Question

From some time now, I have searched and read a lot about memory alignment, how it work and how to use it. The most relevant article I have find for now is this one.

But even with that I still have some questions about it:

  1. Out of embedded system, we often have huge chunk of memory in our computer that make memory management a lot less critic, I am completly into optimization, but now, is it really something that can make the difference if we compare the same program with or without it's memory rearranged and aligned?
  2. Is memory alignment have other advantages? I read somewhere that CPU work better/faster with aligned memory because that take it less instructions to process (if one of you have a link for an article/benchmark about it?), in that case, is the difference really significant? Is there more advantages than these two?
  3. In the article link, at chapter 5, the author say:

    Beware: in C++, classes that look like structs may break this rule! (Whether they do or not depends on how base classes and virtual member functions are implemented, and varies by compiler.)

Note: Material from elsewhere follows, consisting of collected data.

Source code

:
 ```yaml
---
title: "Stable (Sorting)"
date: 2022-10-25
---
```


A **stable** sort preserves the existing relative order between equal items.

  4. The article talk mostly about structures, but are local variables declaration is also affected by this need?

    Have you any idea of how memory alignment work exactly in C++ since it seem to have some differences?

This former question contains the word "alignment", but it does not provide any answers to the questions above.

Was it helpful?

Solution

Yes both alignment and arrangement of your data can make a big difference in performance, not just a few percent but few to many hundreds of a percent.

Take this loop, two instructions matter if you run enough loops.

.globl ASMDELAY
ASMDELAY:
    subs r0,r0,#1
    bne ASMDELAY
    bx lr

With and without cache, and with alignment with and without cache toss in branch prediction and you can vary those two instructions performance by a significant amount (timer ticks):

min      max      difference
00016DDE 003E025D 003C947F

A performance test you can very easily do yourself. add or remove nops around the code under test and do an accurate job of timing, move the instructions under test along a wide enough range of addresses to touch the edges of cache lines, etc.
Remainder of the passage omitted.